According to Bobby Freeman in First Catch Your Peacock, the name comes from ‘Christopher Cat’s Shire Lane pie-house where in James II’s time leading Whigs of the day – Steele, Addison, Congreve, Vanburgh – met and formed the Kit-cat Club, dining of course on Cat’s mutton pies, which became known as “kit-cats”, abbreviating finally to “katt”’. She continues, ‘I speculate that the name might have been carried west by Whig politicians amongst the Halls of Pembrokeshire, whose home was at Gumfreston near Tenby, not far from Templeton… who could conceivably have been members of the famous Kit-cat Club.’
It’s thought that spices and sugar were added to meat to trick the tastebuds from acknowledging that the meat was on the turn – apt for this week perhaps!
Ingredients
1lb flour
½lb suet
Good pinch salt
½lb minced mutton
½lb currants
½lb sugar (brown)
Salt and pepper
Method
Make a hot-water pastry by boiling suet in water, add to flour and salt, stirring well with wooden spoon. When cool make into pies about 4ins. in diameter. Arrange filling in layers – mutton, currants and sugar, salt and pepper; cover with a round of thin pastry. Bake in a hot oven 20 to 30 minutes. Eat hot.
From Croeso Cymreig
If you try the recipe out, don’t forget to tag any photos with #mywelshkitchen.
The Playlist
To me, cooking and music go hand in hand, whether that’s singing at the top of your voice using a wooden spoon as a microphone while waiting for pasta to boil, or dancing around with the oven gloves on as the oven timer counts down. Here are this week’s ideas for your Welsh Kitchen playlist.
This week we have two pieces in honour of Remembrance Day. The first is a rousing battle march performed by The Band and Male Voice Choir of The Prince of Wales’s Division. The second is a song made famous by Dame Vera Lynn, but here performed by another forces’ sweetheart, Katherine Jenkins.

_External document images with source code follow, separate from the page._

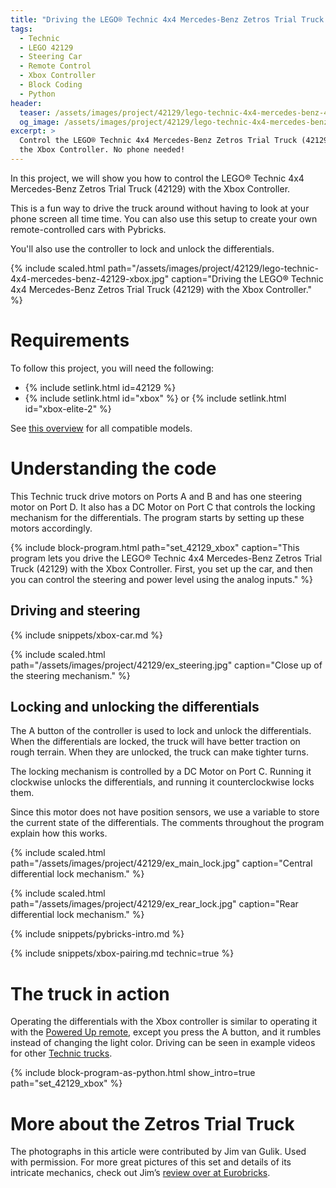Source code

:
 ```yaml
---
title: "Driving the LEGO® Technic 4x4 Mercedes-Benz Zetros Trial Truck (42129) with the Xbox Controller"
tags:
  - Technic
  - LEGO 42129
  - Steering Car
  - Remote Control
  - Xbox Controller
  - Block Coding
  - Python
header:
  teaser: /assets/images/project/42129/lego-technic-4x4-mercedes-benz-42129-xbox.jpg
  og_image: /assets/images/project/42129/lego-technic-4x4-mercedes-benz-42129-xbox-og.jpg
excerpt: >
  Control the LEGO® Technic 4x4 Mercedes-Benz Zetros Trial Truck (42129) with
  the Xbox Controller. No phone needed!
---
```


In this project, we will show you how to control the LEGO® Technic 4x4
Mercedes-Benz Zetros Trial Truck (42129) with the Xbox Controller.

This is a fun way to drive the truck around without having to look at your
phone screen all time time. You can also use this setup to create your own
remote-controlled cars with Pybricks.

You'll also use the controller to lock and unlock the differentials.

{% include scaled.html
  path="/assets/images/project/42129/lego-technic-4x4-mercedes-benz-42129-xbox.jpg"
  caption="Driving the LEGO® Technic 4x4 Mercedes-Benz Zetros Trial Truck (42129) with the Xbox Controller."
%}

# Requirements

To follow this project, you will need the following:

- {% include setlink.html id=42129 %}
- {% include setlink.html id="xbox" %} or {% include setlink.html id="xbox-elite-2" %}

See <a href="https://docs.pybricks.com/en/latest/iodevices/xboxcontroller.html#compatible-controllers" target="_blank">
this overview</a> for all compatible models.

# Understanding the code

This Technic truck drive motors on Ports A and B and has one steering motor on
Port D. It also has a DC Motor on Port C that controls the locking mechanism
for the differentials. The program starts by setting up these motors accordingly.


{% include block-program.html path="set_42129_xbox"
  caption="This program lets you drive the LEGO® Technic 4x4 Mercedes-Benz Zetros Trial Truck (42129)
  with the Xbox Controller. First, you set up the car, and then you can
  control the steering and power level using the analog inputs." %}

## Driving and steering

{% include snippets/xbox-car.md %}

{% include scaled.html
  path="/assets/images/project/42129/ex_steering.jpg"
  caption="Close up of the steering mechanism."
%}

## Locking and unlocking the differentials

The A button of the controller is used to lock and unlock the differentials.
When the differentials are locked, the truck will have better traction on rough
terrain. When they are unlocked, the truck can make tighter turns.

The locking mechanism is controlled by a DC Motor on Port C. Running it
clockwise unlocks the differentials, and running it counterclockwise locks
them.

Since this motor does not have position sensors, we use a variable to store the
current state of the differentials. The comments throughout the program explain
how this works.

{% include scaled.html
  path="/assets/images/project/42129/ex_main_lock.jpg"
  caption="Central differential lock mechanism."
%}

{% include scaled.html
  path="/assets/images/project/42129/ex_rear_lock.jpg"
  caption="Rear differential lock mechanism."
%}

{% include snippets/pybricks-intro.md %}

{% include snippets/xbox-pairing.md technic=true %}

# The truck in action

Operating the differentials with the Xbox controller is similar to operating it
with the [Powered Up remote](../technic-42129-powered-up-remote/#the-truck-in-action),
except you press the A button, and it rumbles instead of changing the light color.
Driving can be seen in example videos for
other [Technic trucks](../technic-42099-xbox/#the-truck-in-action).

{%
  include block-program-as-python.html
  show_intro=true
  path="set_42129_xbox"
%}


# More about the Zetros Trial Truck

The photographs in this article were contributed by Jim van Gulik. Used with
permission. For more great pictures of this set and details of its intricate 
mechanics, check out
Jim’s <a href="https://www.eurobricks.com/forum/index.php?/forums/topic/186660-review-42129-4x4-mercedes-benz-zetros-trial-truck/" target="_blank">review over at Eurobricks</a>.


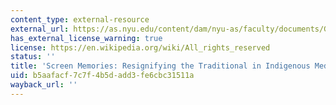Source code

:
 ```yaml
---
content_type: external-resource
external_url: https://as.nyu.edu/content/dam/nyu-as/faculty/documents/Ginsburg-ScreenMemories.pdf
has_external_license_warning: true
license: https://en.wikipedia.org/wiki/All_rights_reserved
status: ''
title: 'Screen Memories: Resignifying the Traditional in Indigenous Media'
uid: b5aafacf-7c7f-4b5d-add3-fe6cbc31511a
wayback_url: ''
---
```

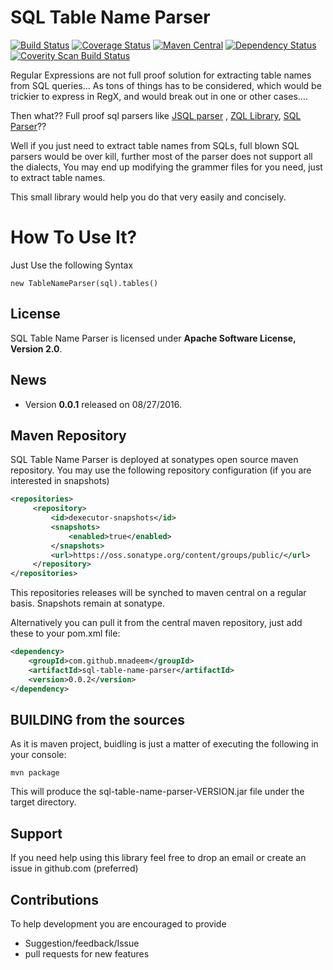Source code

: # SQL Table Name Parser

[![Build Status](https://travis-ci.org/mnadeem/sql-table-name-parser.svg?branch=master)](https://travis-ci.org/mnadeem/sql-table-name-parser)
[![Coverage Status](https://coveralls.io/repos/github/mnadeem/sql-table-name-parser/badge.svg)](https://coveralls.io/github/mnadeem/sql-table-name-parser)
[![Maven Central](https://maven-badges.herokuapp.com/maven-central/com.github.mnadeem/sql-table-name-parser/badge.svg)](https://maven-badges.herokuapp.com/maven-central/com.github.mnadeem/sql-table-name-parser)
[![Dependency Status](https://www.versioneye.com/user/projects/57c0512d968d6400395168f8/badge.svg?style=flat-square)](https://www.versioneye.com/user/projects/57c0512d968d6400395168f8)
[![Coverity Scan Build Status](https://scan.coverity.com/projects/10020/badge.svg)](https://scan.coverity.com/projects/mnadeem-sql-table-name-parser)


Regular Expressions are not full proof solution for extracting table names from SQL queries... As tons of things has to be considered, which would be trickier to express in RegX, and would break out in one or other cases....

Then what?? Full proof sql parsers like [JSQL parser](https://github.com/JSQLParser/JSqlParser) , [ZQL Library](http://zql.sourceforge.net/), [SQL Parser](http://www.sqlparser.com/)??

Well if you just need to extract table names from SQLs, full blown SQL parsers would be over kill, further most of the parser does not support all the dialects, You may end up modifying the grammer files for you need, just to extract table names.

This small library would help you do that very easily and concisely.

# How To Use It?

Just Use the following Syntax

    new TableNameParser(sql).tables()


## License

SQL Table Name Parser is licensed under **Apache Software License, Version 2.0**.

## News

* Version **0.0.1** released on 08/27/2016.


## Maven Repository

SQL Table Name Parser is deployed at sonatypes open source maven repository. You may use the following repository configuration (if you are interested in snapshots)

```xml
<repositories>
     <repository>
         <id>dexecutor-snapshots</id>
         <snapshots>
             <enabled>true</enabled>
         </snapshots>
         <url>https://oss.sonatype.org/content/groups/public/</url>
     </repository>
</repositories>
```
This repositories releases will be synched to maven central on a regular basis. Snapshots remain at sonatype.

Alternatively you can  pull it from the central maven repository, just add these to your pom.xml file:
```xml
<dependency>
    <groupId>com.github.mnadeem</groupId>
    <artifactId>sql-table-name-parser</artifactId>
    <version>0.0.2</version>
</dependency>
```

## BUILDING from the sources

As it is maven project, buidling is just a matter of executing the following in your console:

	mvn package

This will produce the sql-table-name-parser-VERSION.jar file under the target directory.

## Support
If you need help using this library feel free to drop an email or create an issue in github.com (preferred)

## Contributions
To help development you are encouraged to provide 
* Suggestion/feedback/Issue
* pull requests for new features


	
	

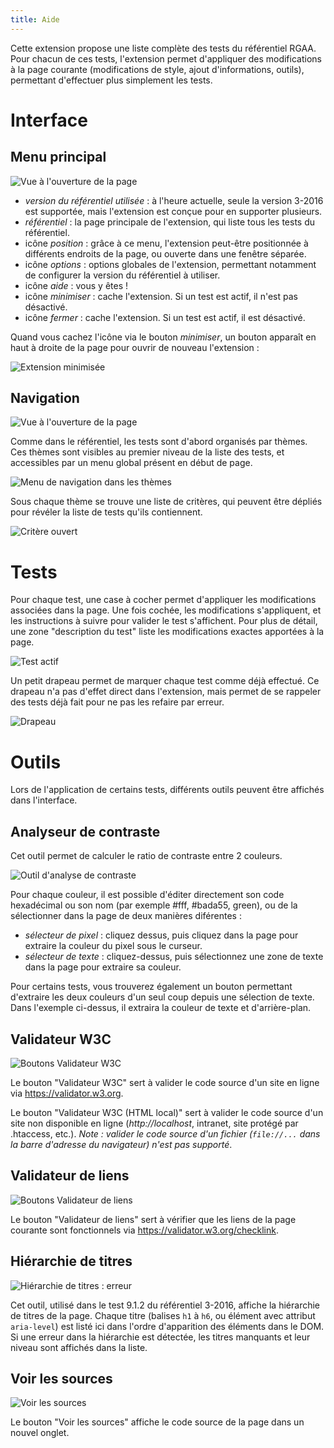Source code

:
```yaml
---
title: Aide
---
```


Cette extension propose une liste complète des tests du référentiel RGAA.
Pour chacun de ces tests, l'extension permet d'appliquer des modifications à la page courante (modifications de style, ajout d'informations, outils), permettant d'effectuer plus simplement les tests.

# Interface

## Menu principal

![Vue à l'ouverture de la page](page://menu.png)

* *version du référentiel utilisée* : à l'heure actuelle, seule la version 3-2016 est supportée, mais l'extension est conçue pour en supporter plusieurs.
* *référentiel* : la page principale de l'extension, qui liste tous les tests du référentiel.
* icône *position* : grâce à ce menu, l'extension peut-être positionnée à différents endroits de la page, ou ouverte dans une fenêtre séparée.
* icône *options* : options globales de l'extension, permettant notamment de configurer la version du référentiel à utiliser.
* icône *aide* : vous y êtes !
* icône *minimiser* : cache l'extension. Si un test est actif, il n'est pas désactivé.
* icône *fermer* : cache l'extension. Si un test est actif, il est désactivé.

Quand vous cachez l'icône via le bouton *minimiser*, un bouton apparaît en haut à droite de la page pour ouvrir de nouveau l'extension :

![Extension minimisée](page://minimized.png)


## Navigation

![Vue à l'ouverture de la page](page://reference.png)

Comme dans le référentiel, les tests sont d'abord organisés par thèmes.
Ces thèmes sont visibles au premier niveau de la liste des tests, et accessibles par un menu global présent en début de page.

![Menu de navigation dans les thèmes](page://themes.png)

Sous chaque thème se trouve une liste de critères, qui peuvent être dépliés pour révéler la liste de tests qu'ils contiennent.

![Critère ouvert](page://criterion.png)

# Tests

Pour chaque test, une case à cocher permet d'appliquer les modifications associées dans la page. Une fois cochée, les modifications s'appliquent, et les instructions à suivre pour valider le test s'affichent. Pour plus de détail, une zone "description du test" liste les modifications exactes apportées à la page.

![Test actif](page://test.png)

Un petit drapeau permet de marquer chaque test comme déjà effectué.
Ce drapeau n'a pas d'effet direct dans l'extension, mais permet de se rappeler des tests déjà fait pour ne pas les refaire par erreur.

![Drapeau](page://flag.png)

# Outils

Lors de l'application de certains tests, différents outils peuvent être affichés dans l'interface.

## Analyseur de contraste

Cet outil permet de calculer le ratio de contraste entre 2 couleurs.

![Outil d'analyse de contraste](page://color-contrast.png)

Pour chaque couleur, il est possible d'éditer directement son code hexadécimal ou son nom (par exemple #fff, #bada55, green), ou de la sélectionner dans la page de deux manières diférentes :
* *sélecteur de pixel* : cliquez dessus, puis cliquez dans la page pour extraire la couleur du pixel sous le curseur.
* *sélecteur de texte* : cliquez-dessus, puis sélectionnez une zone de texte dans la page pour extraire sa couleur.

Pour certains tests, vous trouverez également un bouton permettant d'extraire les deux couleurs d'un seul coup depuis une sélection de texte. Dans l'exemple ci-dessus, il extraira la couleur de texte et d'arrière-plan.

## Validateur W3C

![Boutons Validateur W3C](page://w3c-validator.png)

Le bouton "Validateur W3C" sert à valider le code source d'un site en ligne via https://validator.w3.org.

Le bouton "Validateur W3C (HTML local)" sert à valider le code source d'un site non disponible en ligne (*http://localhost*, intranet, site protégé par .htaccess, etc.). *Note : valider le code source d'un fichier (`file://...` dans la barre d'adresse du navigateur) n'est pas supporté*.

## Validateur de liens

![Boutons Validateur de liens](page://link-checker.png)

Le bouton "Validateur de liens" sert à vérifier que les liens de la page courante sont fonctionnels via https://validator.w3.org/checklink.

## Hiérarchie de titres

![Hiérarchie de titres : erreur](page://titles-error.png)

Cet outil, utilisé dans le test 9.1.2 du référentiel 3-2016, affiche la hiérarchie de titres de la page. Chaque titre (balises `h1` à `h6`, ou élément avec attribut `aria-level`) est listé ici dans l'ordre d'apparition des éléments dans le DOM. Si une erreur dans la hiérarchie est détectée, les titres manquants et leur niveau sont affichés dans la liste.

## Voir les sources

![Voir les sources](page://view-sources.png)

Le bouton "Voir les sources" affiche le code source de la page dans un nouvel onglet.

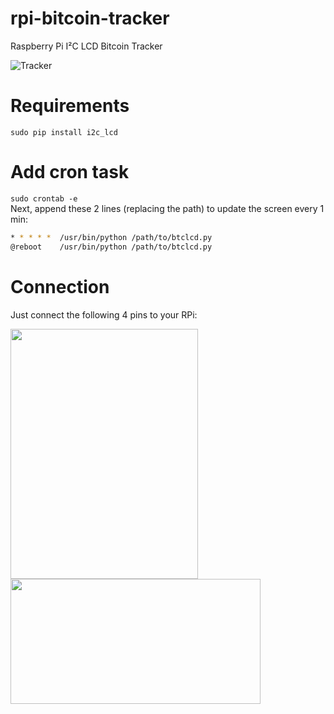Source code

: # rpi-bitcoin-tracker
Raspberry Pi I²C LCD Bitcoin Tracker

![Tracker](https://github.com/vmavromatis/rpi-bitcoin-tracker/raw/master/images/final.jpg)

# Requirements
```sudo pip install i2c_lcd```

# Add cron task
```sudo crontab -e```  
Next, append these 2 lines (replacing the path) to update the screen every 1 min:
```bash
* * * * *  /usr/bin/python /path/to/btclcd.py
@reboot    /usr/bin/python /path/to/btclcd.py
```
# Connection
Just connect the following 4 pins to your RPi:

<img src="https://github.com/vmavromatis/rpi-bitcoin-tracker/raw/master/images/i2c_lcd.jpg" width="300" height="400"><img src="https://github.com/vmavromatis/rpi-bitcoin-tracker/raw/master/images/rpi.png" width="400" height="200">
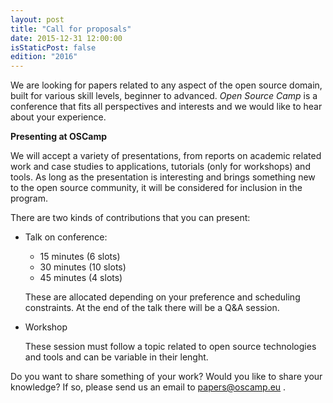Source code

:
 ```yaml
---
layout: post
title: "Call for proposals"
date: 2015-12-31 12:00:00
isStaticPost: false
edition: "2016"
---
```


We are looking for papers related to any aspect of the open source domain, built for various skill levels, beginner to advanced. *Open Source Camp* is a conference that fits all perspectives and interests and we would like to hear about your experience.

 **Presenting at OSCamp**

We will accept a variety of presentations, from reports on academic related work and case studies to applications, tutorials (only for workshops) and tools. As long as the presentation is interesting and brings something new to the open source community, it will be considered for inclusion in the program.

There are two kinds of contributions that you can present:

- Talk on conference:
  - 15 minutes (6 slots)
  - 30 minutes (10 slots)
  - 45 minutes (4 slots)

   These are allocated depending on your preference and scheduling constraints. At the end of the talk there will be a Q&A session.

- Workshop

   These session must follow a topic related to open source technologies and tools and can be variable in their lenght.

Do you want to share something of your work? Would you like to share your knowledge? If so, please send us an email to [papers@oscamp.eu](mailto:papers@oscamp.eu) .
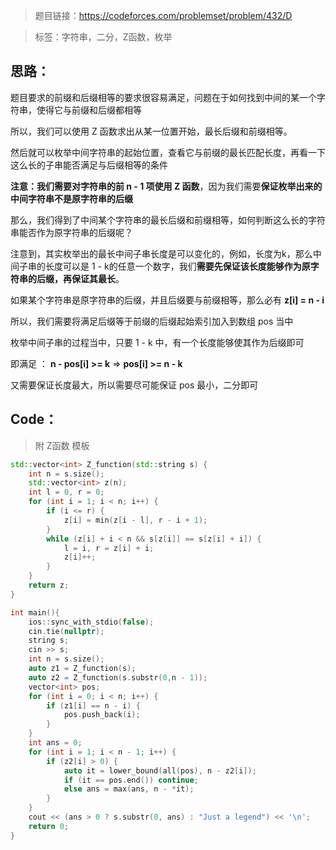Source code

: > 题目链接：https://codeforces.com/problemset/problem/432/D

> 标签：字符串，二分，Z函数，枚举

## 思路：

题目要求的前缀和后缀相等的要求很容易满足，问题在于如何找到中间的某一个字符串，使得它与前缀和后缀都相等

所以，我们可以使用 Z 函数求出从某一位置开始，最长后缀和前缀相等。

然后就可以枚举中间字符串的起始位置，查看它与前缀的最长匹配长度，再看一下这么长的子串能否满足与后缀相等的条件

**注意：**我们需要**对字符串的前 n - 1 项使用 Z 函数**，因为我们需要**保证枚举出来的中间字符串不是原字符串的后缀**

那么，我们得到了中间某个字符串的最长后缀和前缀相等，如何判断这么长的字符串能否作为原字符串的后缀呢？

注意到，其实枚举出的最长中间子串长度是可以变化的，例如，长度为k，那么中间子串的长度可以是 1 - k的任意一个数字，我们**需要先保证该长度能够作为原字符串的后缀，再保证其最长**。

如果某个字符串是原字符串的后缀，并且后缀要与前缀相等，那么必有 **z[i] = n - i**

所以，我们需要将满足后缀等于前缀的后缀起始索引加入到数组 pos 当中

枚举中间子串的过程当中，只要 1 - k 中，有一个长度能够使其作为后缀即可

即满足 ： **n - pos[i] >= k**     =>     **pos[i] >= n - k**

又需要保证长度最大，所以需要尽可能保证 pos 最小，二分即可



## **Code：**

> 附 Z函数 模板
>

```cpp
std::vector<int> Z_function(std::string s) {
    int n = s.size();
    std::vector<int> z(n);
    int l = 0, r = 0;
    for (int i = 1; i < n; i++) {
        if (i <= r) {
            z[i] = min(z[i - l], r - i + 1);
        }
        while (z[i] + i < n && s[z[i]] == s[z[i] + i]) {
            l = i, r = z[i] + i;
            z[i]++;
        }
    }
    return z;
}

int main(){
    ios::sync_with_stdio(false);
    cin.tie(nullptr);
    string s;
    cin >> s;
    int n = s.size();
    auto z1 = Z_function(s);
    auto z2 = Z_function(s.substr(0,n - 1));
    vector<int> pos;
    for (int i = 0; i < n; i++) {
        if (z1[i] == n - i) {
            pos.push_back(i);
        }
    }
    int ans = 0;
    for (int i = 1; i < n - 1; i++) {
        if (z2[i] > 0) {
            auto it = lower_bound(all(pos), n - z2[i]);
            if (it == pos.end()) continue;
            else ans = max(ans, n - *it);
        }
    }
    cout << (ans > 0 ? s.substr(0, ans) : "Just a legend") << '\n';
    return 0;
}
```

Men of Harlech by The Band and Male Voice Choir of The Prince of Wales’s Division
We’ll Meet Again by Katherine Jenkins
The Pantry
Good food is nothing without good ingredients and thankfully there are plenty of fantastic Welsh products on the market. Here is where you’ll find recommendations to stock up your cupboard, fridge or fruit bowl, or a really great place for food.
Travel by Telephone Beer
We’re talking beer this week and travelling to Newtown in Mid Wales to taste the farmhouse style beers from family-run Wilderness Brewery, who describe their beers as ‘simple, unfiltered and vegan friendly’. Travel by Telephone is a rustic beer, aged for 18 months in Bordeaux barrels, then blended with fresh saison and lightly dry hopped with Citra.